Again this year, I just missed the cut-off for moving past Round 2. I finished at position #623 with only the top 500 advancing. I was actually tied with #315 with about 400 other participants in points, but didn’t do well in the tie-breaker: time.
The first problem, Swinging Wild, involved crossing a juggle by swinging on vines with various positions and lengths. I found the description a bit long and confusing and skipped it at first, but I knew it must be relatively easy since it was the first problem, so I came back to it later. My first solution was rejected, and I realized my approach was bad and I had to start over. I considered moving to another problem, but at least now I understood this one. Eventually I got it by using dynamic programming and starting at the end vine, but it took way too long as I had several wrong submissions working out bugs. For each vine, I worked out the minimum length of vine needed to reach the other side from that vine. Working backwards, the minimum for each vine depended on the values for the vines already computed. I still completely missed the possibility that you might want to swing backward.
The second problem, Aerobics, was to place circles in a rectangular area without any overlap. In general, that’s the famous packing problem with no efficient solution, but in this case you’re told that there is plenty of room: over five times the area of the circles. So it comes down to find a heuristic for placing circles. I was lucky that mine worked, which was to sort the circles and place them in rows. The Google solution was even simpler: just place the circles randomly and pick a new position when there is overlap.

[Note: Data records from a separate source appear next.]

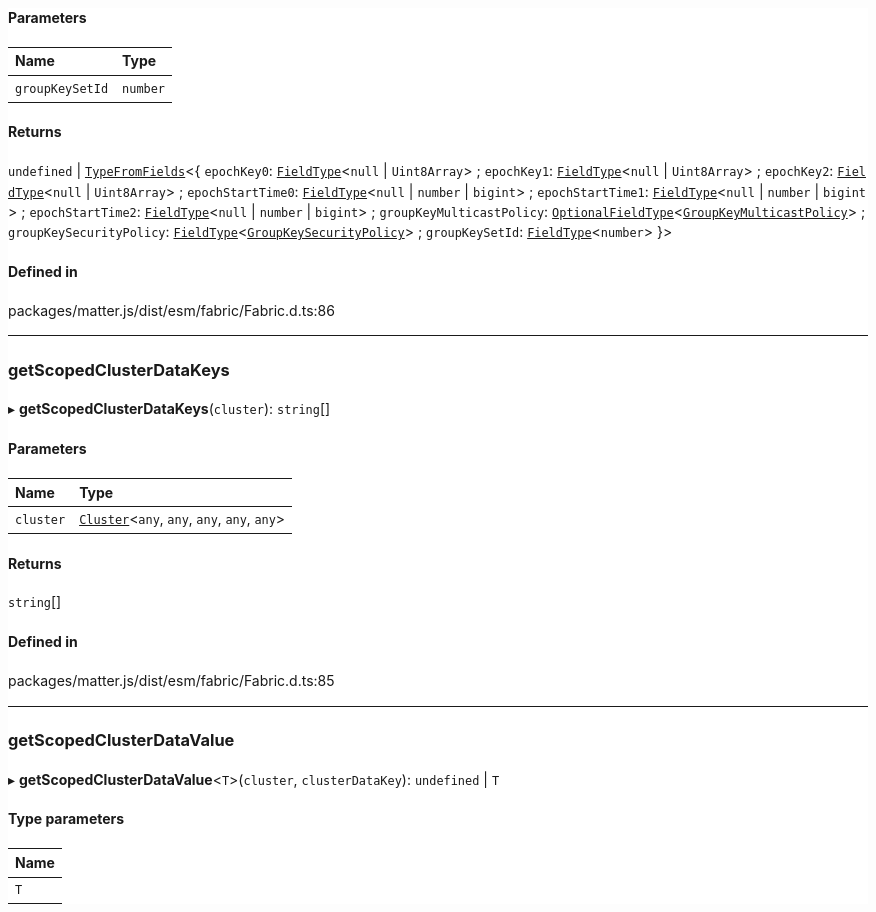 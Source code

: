 #### Parameters

| Name | Type |
| :------ | :------ |
| `groupKeySetId` | `number` |

#### Returns

`undefined` \| [`TypeFromFields`](../modules/exports_tlv.md#typefromfields)\<\{ `epochKey0`: [`FieldType`](../interfaces/exports_tlv.FieldType.md)\<``null`` \| `Uint8Array`\> ; `epochKey1`: [`FieldType`](../interfaces/exports_tlv.FieldType.md)\<``null`` \| `Uint8Array`\> ; `epochKey2`: [`FieldType`](../interfaces/exports_tlv.FieldType.md)\<``null`` \| `Uint8Array`\> ; `epochStartTime0`: [`FieldType`](../interfaces/exports_tlv.FieldType.md)\<``null`` \| `number` \| `bigint`\> ; `epochStartTime1`: [`FieldType`](../interfaces/exports_tlv.FieldType.md)\<``null`` \| `number` \| `bigint`\> ; `epochStartTime2`: [`FieldType`](../interfaces/exports_tlv.FieldType.md)\<``null`` \| `number` \| `bigint`\> ; `groupKeyMulticastPolicy`: [`OptionalFieldType`](../interfaces/exports_tlv.OptionalFieldType.md)\<[`GroupKeyMulticastPolicy`](../enums/exports_cluster.GroupKeyManagement.GroupKeyMulticastPolicy.md)\> ; `groupKeySecurityPolicy`: [`FieldType`](../interfaces/exports_tlv.FieldType.md)\<[`GroupKeySecurityPolicy`](../enums/exports_cluster.GroupKeyManagement.GroupKeySecurityPolicy.md)\> ; `groupKeySetId`: [`FieldType`](../interfaces/exports_tlv.FieldType.md)\<`number`\>  }\>

#### Defined in

packages/matter.js/dist/esm/fabric/Fabric.d.ts:86

___

### getScopedClusterDataKeys

▸ **getScopedClusterDataKeys**(`cluster`): `string`[]

#### Parameters

| Name | Type |
| :------ | :------ |
| `cluster` | [`Cluster`](../interfaces/exports_cluster.Cluster.md)\<`any`, `any`, `any`, `any`, `any`\> |

#### Returns

`string`[]

#### Defined in

packages/matter.js/dist/esm/fabric/Fabric.d.ts:85

___

### getScopedClusterDataValue

▸ **getScopedClusterDataValue**\<`T`\>(`cluster`, `clusterDataKey`): `undefined` \| `T`

#### Type parameters

| Name |
| :------ |
| `T` |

With less than 30 minutes left, I took a stab at the third problem, Mountain View. Given constraints about a set of mountain heights, you have to generate a set of heights consistent with the constraints. I didn’t have any code handy for solving a system of linear inequalities, but I tried a simple solution of adjusting each height to meet the constraints where it needed to be the tallest and repeating until all constraints were satisfied or some limit was reached. Unfortunately the contest ended before I finished. I did submit my solution 10 minutes later even though the site had gone in practice mode. My dumb solution was good enough to pass the small test test but not the large set.
I realized later that if I knew Mathematica better I could have used it to solve the inequalities. Later I hand-coded one of the simpler test cases (the last one on the problem page) in Mathematica:
FindInstance[{a >= 0, b >= 0, c >= 0, d >= 0,
(d – a) * 1 > (b – a) * 3, (d – a) * 2 > (c – a) * 3,
(c – b) * (3 – 1 ) >= (d – b) * (2 – 1)},
{a, b, c, d}, Integers]
It quickly returned a valid answer:
{{a -> 7, b -> 0, c -> 1, d -> 0}}
I guess I need to learn how to do file I/O in Mathematica before next year.
Update: I did get the general solution working in Mathematica (posted on StackExchange for comments), but it can’t handle the 1000+ variables and ~1M constraints of the large problem, though I guess the constraints could be pruned first since often one constraint is redundant with two others.